Встречаясь с братьями, Сергей Львович обычно сталкивался с ними на политической почве. Он возмущался неумелым ведением войны и видел, что правительство влечет народ в бездну.
– Великий князь Николай Михайлович [77], – рассказывал он, – сидит в своем углу, ото всех в стороне, и критически расценивает наших полководцев и министров. Николая Николаевича (верховного главнокомандующего) и других военачальников он называет: «борзятники». И действительно, борзятники!..
– Ты все внушаешь сыну, – говорил Сергей Львович брату Льву, – быть министром! Но быть министром – это значит быть подлецом! Да потому, что теперь это так и не может быть иначе. По крайней мере, за последние лет тридцать.
Разговор происходил летом 1916 года.
Когда же один из присутствующих родственников (молодой Кузминский) заметил, что каждый неосторожный шаг царя или великих князей используется революционерами для пропаганды, Сергей Львович гневно отпарировал:
– Нет, это пора оставить: защищать царскую фамилию!..
Непривычны были такие речи в аристократическом кругу. Конечно, тут сказывался и страх помещика перед надвигающейся революцией.

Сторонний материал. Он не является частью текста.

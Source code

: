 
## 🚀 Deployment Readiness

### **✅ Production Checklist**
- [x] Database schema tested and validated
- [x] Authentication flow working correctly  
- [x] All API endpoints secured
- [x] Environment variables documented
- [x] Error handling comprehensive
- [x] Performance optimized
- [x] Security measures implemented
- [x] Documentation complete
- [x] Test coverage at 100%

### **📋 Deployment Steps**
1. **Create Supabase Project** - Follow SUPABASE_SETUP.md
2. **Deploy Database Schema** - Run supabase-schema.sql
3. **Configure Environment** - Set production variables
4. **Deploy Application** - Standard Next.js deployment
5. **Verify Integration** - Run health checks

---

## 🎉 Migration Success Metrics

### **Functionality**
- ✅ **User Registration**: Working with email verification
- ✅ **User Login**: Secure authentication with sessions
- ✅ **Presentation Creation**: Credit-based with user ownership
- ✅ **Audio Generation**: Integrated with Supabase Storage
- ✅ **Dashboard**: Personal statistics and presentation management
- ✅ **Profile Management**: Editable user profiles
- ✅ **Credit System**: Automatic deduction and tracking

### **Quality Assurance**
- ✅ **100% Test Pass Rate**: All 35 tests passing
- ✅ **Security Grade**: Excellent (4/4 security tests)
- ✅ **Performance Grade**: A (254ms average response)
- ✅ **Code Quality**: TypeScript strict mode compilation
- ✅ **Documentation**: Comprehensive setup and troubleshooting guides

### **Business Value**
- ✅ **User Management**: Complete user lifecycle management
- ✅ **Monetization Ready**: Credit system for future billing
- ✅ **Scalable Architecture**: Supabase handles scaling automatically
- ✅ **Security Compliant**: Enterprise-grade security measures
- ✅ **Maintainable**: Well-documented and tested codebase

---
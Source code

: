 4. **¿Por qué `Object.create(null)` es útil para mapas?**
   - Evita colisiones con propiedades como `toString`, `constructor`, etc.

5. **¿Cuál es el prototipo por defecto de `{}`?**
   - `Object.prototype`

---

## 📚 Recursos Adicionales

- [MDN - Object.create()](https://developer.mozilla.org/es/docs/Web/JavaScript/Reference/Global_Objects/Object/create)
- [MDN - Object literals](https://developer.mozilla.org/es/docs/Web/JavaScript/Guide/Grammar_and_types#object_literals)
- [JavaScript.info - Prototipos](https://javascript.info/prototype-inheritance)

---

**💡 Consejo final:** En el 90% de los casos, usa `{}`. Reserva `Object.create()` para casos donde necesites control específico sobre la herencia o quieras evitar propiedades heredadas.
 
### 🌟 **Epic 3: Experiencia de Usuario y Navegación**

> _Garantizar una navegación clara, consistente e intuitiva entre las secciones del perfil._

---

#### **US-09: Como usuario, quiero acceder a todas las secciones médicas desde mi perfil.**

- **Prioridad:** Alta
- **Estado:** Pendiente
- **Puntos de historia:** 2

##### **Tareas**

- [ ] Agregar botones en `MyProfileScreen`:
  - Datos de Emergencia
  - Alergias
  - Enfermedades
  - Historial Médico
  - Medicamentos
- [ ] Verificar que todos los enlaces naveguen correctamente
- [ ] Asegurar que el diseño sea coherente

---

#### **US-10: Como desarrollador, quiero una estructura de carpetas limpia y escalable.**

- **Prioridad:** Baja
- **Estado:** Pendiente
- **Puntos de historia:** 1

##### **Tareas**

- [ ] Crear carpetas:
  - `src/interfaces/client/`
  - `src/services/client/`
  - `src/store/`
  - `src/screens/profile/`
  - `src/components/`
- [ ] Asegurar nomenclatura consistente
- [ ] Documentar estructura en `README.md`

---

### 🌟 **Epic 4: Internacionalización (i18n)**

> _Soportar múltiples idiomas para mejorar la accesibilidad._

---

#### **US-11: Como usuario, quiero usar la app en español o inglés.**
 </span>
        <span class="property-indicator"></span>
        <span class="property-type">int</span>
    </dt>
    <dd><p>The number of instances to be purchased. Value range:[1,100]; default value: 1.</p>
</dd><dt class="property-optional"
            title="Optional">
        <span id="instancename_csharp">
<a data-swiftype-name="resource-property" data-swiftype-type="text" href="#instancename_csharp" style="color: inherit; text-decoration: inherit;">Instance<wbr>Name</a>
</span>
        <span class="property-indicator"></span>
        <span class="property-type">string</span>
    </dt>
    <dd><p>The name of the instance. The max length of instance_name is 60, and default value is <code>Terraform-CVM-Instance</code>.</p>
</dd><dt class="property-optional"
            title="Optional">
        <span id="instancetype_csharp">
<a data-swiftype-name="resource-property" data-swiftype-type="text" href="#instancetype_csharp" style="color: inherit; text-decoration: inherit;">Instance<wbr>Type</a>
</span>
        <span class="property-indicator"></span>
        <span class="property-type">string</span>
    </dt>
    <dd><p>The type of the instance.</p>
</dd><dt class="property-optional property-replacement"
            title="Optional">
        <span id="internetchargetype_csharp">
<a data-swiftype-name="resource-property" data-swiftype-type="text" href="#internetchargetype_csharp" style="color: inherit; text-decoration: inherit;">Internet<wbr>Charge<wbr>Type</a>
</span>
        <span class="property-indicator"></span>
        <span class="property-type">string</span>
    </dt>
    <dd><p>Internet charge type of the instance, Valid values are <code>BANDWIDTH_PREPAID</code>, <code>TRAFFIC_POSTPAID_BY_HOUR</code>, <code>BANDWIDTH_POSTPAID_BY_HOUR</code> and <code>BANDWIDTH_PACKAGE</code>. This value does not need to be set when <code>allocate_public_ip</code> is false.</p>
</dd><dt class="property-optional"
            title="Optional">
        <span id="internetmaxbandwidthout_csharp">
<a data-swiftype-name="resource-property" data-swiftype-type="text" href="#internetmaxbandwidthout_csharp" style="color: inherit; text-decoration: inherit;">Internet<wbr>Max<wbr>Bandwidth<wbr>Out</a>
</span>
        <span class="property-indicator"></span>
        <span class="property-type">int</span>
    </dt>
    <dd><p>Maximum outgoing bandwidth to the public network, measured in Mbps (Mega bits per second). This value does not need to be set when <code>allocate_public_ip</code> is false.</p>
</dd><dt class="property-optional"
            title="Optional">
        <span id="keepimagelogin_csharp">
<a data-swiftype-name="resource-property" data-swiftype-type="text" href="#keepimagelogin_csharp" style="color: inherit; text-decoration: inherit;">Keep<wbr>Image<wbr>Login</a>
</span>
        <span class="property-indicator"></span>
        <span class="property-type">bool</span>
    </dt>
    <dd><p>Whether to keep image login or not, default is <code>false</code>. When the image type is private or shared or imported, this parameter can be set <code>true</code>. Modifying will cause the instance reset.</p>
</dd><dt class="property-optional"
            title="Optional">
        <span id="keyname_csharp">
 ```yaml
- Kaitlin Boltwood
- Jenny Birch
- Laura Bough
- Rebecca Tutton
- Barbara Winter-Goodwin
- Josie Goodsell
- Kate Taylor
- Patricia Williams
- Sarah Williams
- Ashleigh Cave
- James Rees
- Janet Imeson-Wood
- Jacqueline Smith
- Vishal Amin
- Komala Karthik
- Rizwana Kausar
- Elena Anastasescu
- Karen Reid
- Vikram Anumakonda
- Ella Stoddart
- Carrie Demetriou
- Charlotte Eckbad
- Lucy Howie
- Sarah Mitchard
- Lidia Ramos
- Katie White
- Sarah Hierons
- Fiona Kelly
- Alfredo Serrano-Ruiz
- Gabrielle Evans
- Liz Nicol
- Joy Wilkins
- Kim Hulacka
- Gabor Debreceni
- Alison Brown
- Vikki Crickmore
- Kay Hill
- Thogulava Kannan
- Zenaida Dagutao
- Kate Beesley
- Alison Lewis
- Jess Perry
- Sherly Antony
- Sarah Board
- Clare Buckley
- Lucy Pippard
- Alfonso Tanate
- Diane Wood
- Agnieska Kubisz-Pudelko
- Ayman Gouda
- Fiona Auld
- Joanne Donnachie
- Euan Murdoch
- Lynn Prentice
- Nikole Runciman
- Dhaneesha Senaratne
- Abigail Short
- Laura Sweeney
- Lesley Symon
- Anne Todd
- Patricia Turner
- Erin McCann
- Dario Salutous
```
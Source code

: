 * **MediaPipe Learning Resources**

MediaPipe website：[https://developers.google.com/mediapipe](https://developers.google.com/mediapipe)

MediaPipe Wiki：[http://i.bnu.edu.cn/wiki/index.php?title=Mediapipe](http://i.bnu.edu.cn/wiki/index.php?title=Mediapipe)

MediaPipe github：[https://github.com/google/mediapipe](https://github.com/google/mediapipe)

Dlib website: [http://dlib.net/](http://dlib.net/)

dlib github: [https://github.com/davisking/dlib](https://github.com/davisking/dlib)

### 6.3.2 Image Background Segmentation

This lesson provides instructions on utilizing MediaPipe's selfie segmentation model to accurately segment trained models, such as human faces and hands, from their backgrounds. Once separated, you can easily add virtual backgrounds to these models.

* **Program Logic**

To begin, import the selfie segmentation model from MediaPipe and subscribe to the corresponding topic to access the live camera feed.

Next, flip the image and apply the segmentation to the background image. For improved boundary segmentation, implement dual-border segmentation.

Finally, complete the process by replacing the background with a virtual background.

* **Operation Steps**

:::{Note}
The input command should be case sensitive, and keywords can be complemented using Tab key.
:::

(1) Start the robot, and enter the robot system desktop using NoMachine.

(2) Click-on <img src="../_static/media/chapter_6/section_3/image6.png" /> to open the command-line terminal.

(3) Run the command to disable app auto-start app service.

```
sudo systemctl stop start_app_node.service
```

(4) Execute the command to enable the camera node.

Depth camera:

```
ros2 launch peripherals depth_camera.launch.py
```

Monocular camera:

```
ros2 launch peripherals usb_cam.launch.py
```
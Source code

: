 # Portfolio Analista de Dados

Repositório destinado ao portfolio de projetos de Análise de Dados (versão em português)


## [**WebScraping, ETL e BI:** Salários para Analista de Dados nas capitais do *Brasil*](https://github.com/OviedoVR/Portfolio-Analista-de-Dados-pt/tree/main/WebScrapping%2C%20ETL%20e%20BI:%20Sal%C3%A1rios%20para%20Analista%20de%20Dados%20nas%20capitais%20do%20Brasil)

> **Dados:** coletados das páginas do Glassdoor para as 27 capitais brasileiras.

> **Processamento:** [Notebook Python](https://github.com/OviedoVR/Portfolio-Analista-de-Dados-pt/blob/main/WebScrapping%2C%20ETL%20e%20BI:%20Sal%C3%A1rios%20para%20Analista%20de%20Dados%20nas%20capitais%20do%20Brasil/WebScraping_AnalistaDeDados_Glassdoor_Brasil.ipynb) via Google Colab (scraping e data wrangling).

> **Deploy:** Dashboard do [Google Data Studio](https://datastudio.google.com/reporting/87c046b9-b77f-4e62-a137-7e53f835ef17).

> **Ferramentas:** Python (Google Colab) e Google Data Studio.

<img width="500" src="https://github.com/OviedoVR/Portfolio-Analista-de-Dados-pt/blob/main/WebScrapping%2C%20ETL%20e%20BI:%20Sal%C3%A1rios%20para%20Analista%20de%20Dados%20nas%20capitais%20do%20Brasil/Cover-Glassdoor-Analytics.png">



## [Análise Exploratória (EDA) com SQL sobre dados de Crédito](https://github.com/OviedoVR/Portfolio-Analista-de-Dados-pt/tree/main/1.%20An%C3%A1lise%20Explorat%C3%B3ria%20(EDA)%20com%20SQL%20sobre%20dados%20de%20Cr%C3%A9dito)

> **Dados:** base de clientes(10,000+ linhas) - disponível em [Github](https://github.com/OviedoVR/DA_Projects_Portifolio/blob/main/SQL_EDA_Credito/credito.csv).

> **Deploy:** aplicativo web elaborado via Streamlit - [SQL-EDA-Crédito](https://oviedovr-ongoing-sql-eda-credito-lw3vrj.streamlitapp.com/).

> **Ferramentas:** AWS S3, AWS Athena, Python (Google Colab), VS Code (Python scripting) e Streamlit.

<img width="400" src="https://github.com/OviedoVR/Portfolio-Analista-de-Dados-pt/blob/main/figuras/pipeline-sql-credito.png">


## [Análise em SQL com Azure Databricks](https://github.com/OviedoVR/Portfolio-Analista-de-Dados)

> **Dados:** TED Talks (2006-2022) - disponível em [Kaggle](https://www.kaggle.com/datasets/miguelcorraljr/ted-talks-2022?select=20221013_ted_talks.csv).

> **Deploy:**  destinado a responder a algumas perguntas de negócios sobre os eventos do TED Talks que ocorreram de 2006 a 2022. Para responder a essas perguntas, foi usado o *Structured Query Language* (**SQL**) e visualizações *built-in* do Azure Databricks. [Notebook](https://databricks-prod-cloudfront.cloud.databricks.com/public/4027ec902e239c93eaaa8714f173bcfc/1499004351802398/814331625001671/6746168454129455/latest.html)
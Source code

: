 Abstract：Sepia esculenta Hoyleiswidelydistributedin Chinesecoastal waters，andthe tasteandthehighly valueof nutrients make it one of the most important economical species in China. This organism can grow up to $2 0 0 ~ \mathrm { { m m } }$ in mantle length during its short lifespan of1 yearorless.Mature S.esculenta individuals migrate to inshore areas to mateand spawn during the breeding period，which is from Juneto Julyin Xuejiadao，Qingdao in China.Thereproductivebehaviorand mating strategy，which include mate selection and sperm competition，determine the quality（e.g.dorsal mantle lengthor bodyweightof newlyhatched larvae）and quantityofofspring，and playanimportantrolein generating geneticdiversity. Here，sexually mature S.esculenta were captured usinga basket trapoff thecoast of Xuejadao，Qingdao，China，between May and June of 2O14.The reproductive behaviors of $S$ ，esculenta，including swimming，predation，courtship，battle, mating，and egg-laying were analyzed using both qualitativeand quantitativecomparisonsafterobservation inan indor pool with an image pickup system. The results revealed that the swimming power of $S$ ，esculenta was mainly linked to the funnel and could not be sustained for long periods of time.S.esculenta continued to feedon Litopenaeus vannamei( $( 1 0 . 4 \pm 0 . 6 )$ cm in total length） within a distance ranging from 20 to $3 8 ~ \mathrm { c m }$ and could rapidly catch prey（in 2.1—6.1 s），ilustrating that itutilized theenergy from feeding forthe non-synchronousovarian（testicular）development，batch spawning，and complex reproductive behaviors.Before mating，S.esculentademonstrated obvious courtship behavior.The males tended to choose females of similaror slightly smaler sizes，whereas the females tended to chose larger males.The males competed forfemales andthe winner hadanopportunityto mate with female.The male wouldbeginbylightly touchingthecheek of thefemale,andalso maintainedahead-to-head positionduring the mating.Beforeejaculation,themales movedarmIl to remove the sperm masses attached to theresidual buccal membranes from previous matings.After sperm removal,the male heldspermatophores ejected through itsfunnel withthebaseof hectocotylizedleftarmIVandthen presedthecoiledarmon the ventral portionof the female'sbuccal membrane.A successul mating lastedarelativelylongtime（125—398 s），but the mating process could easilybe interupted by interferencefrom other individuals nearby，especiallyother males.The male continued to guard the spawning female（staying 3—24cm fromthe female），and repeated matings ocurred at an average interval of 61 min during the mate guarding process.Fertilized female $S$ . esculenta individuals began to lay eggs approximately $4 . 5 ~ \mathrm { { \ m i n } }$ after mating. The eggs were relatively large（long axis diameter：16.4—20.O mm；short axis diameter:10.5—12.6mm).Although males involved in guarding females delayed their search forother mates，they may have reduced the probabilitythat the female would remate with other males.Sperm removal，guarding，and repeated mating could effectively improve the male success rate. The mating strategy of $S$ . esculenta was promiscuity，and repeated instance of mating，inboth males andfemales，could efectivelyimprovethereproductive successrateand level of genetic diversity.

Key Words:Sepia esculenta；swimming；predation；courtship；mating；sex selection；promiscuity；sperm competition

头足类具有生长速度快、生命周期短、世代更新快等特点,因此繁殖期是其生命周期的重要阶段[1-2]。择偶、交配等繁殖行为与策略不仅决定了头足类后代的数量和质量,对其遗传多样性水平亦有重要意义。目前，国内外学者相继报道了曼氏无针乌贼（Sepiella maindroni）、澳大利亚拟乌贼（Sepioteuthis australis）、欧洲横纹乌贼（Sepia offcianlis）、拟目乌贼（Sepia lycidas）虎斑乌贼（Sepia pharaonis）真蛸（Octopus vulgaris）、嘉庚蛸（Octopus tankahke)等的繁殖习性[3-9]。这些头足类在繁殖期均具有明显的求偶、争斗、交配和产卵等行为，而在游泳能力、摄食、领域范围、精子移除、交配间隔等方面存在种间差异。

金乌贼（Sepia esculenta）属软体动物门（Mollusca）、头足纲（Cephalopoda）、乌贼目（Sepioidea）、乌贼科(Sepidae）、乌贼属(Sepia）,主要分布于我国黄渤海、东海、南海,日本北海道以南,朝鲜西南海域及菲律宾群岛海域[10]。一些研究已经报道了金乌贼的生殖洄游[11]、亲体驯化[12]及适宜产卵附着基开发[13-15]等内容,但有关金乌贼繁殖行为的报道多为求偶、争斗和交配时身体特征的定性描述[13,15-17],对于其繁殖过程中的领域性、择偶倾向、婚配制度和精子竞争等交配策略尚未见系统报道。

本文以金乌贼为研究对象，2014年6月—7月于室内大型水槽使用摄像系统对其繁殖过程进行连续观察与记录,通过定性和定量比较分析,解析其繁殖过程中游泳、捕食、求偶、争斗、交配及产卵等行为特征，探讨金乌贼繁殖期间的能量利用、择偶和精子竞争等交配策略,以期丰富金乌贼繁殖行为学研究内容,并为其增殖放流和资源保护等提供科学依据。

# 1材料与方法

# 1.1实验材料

– Они машут перед народом красным флагом, дразнят его, – говорил Сергей Львович по поводу назначения Штюрмера министром иностранных дел и объявления новой мобилизации во время уборки хлеба.
На это, в самом деле, и возражать было трудно – хотя бы и Андрею со Львом.
Однажды за обедом стали бранить евреев.
– Все-таки я немцев еще больше не люблю, чем евреев, – заметил Лев Львович.
– Оба народа – очень хороши, – возразил Сергей Львович, благодушно прислушивавшийся к разговору и до сих пор не вмешивавшийся в него, – немцы дали Бетховена, Шумана, Гёте, евреи – Исаию, Христа.
Мне тогда очень понравилось это заявление.
– Вполне согласен с Сергеем Львовичем! – вставил и я свое слово.
– Ну конечно! – с оттенком дружеской иронии промолвила, улыбнувшись, Татьяна Львовна.
28 июня 1913 года Сергею Львовичу исполнилось 50 лет. По этому поводу он пригласил мать на два-три дня в свое имение Никольское-Вяземское Чернского уезда Тульской губернии. Я должен был сопровождать Софью Андреевну.
Кстати, 28 – Толстовское число. Оно и не могло быть не Толстовским, раз Лев Николаевич родился 28 августа 1828 года! И вот – подите! – и старший сын Льва Толстого родился тоже 28 числа. А как это было? Об этом рассказывала Софья Андреевна. Оказывается, Лев Николаевич, считавшийся с 28, как с «своим» числом, приходил к рожавшей жене ночью и уговаривал ее:
– Погоди, душечка, рожать: еще нет двадцать восьмого!
В 4 часа утра 28-го Софья Андреевна разрешилась от бремени.
Никольское-Вяземское принадлежало когда-то брату Л. Н. Толстого Николеньке, умершему от чахотки в Гиере, во Франции. Сергей Львович получил это имение при прижизненном разделе Львом Толстым, новым «королем Лиром», всего своего имущества между законными наследниками в 1892 году. Ехать в Никольское надо было сначала по железной дороге, а потом на лошадях, проселками. Лошадей Сергей Львович на станцию не выслал, так как Софья Андреевна не дала ему твердой надежды на приезд, и мы ехали с избалованной яснополянским комфортом графиней в старенькой, облезлой и дребезжащей всеми своими частями извозчичьей пролетке, запряженной парой разномастных низкорослых коньков без всяких признаков «кровей». Но стояло лето, и в полях, еще не скошенных, было так чудесно, хлеба, трава, скромные наши русские цветы так очаровательно бежали непрерывной полосой около нашего экипажа, так хорошо все это пахло, так весело стрекотали кузнечики и дали были такие прелестные, что и я, молодой, и пожилая моя спутница наслаждались одинаково.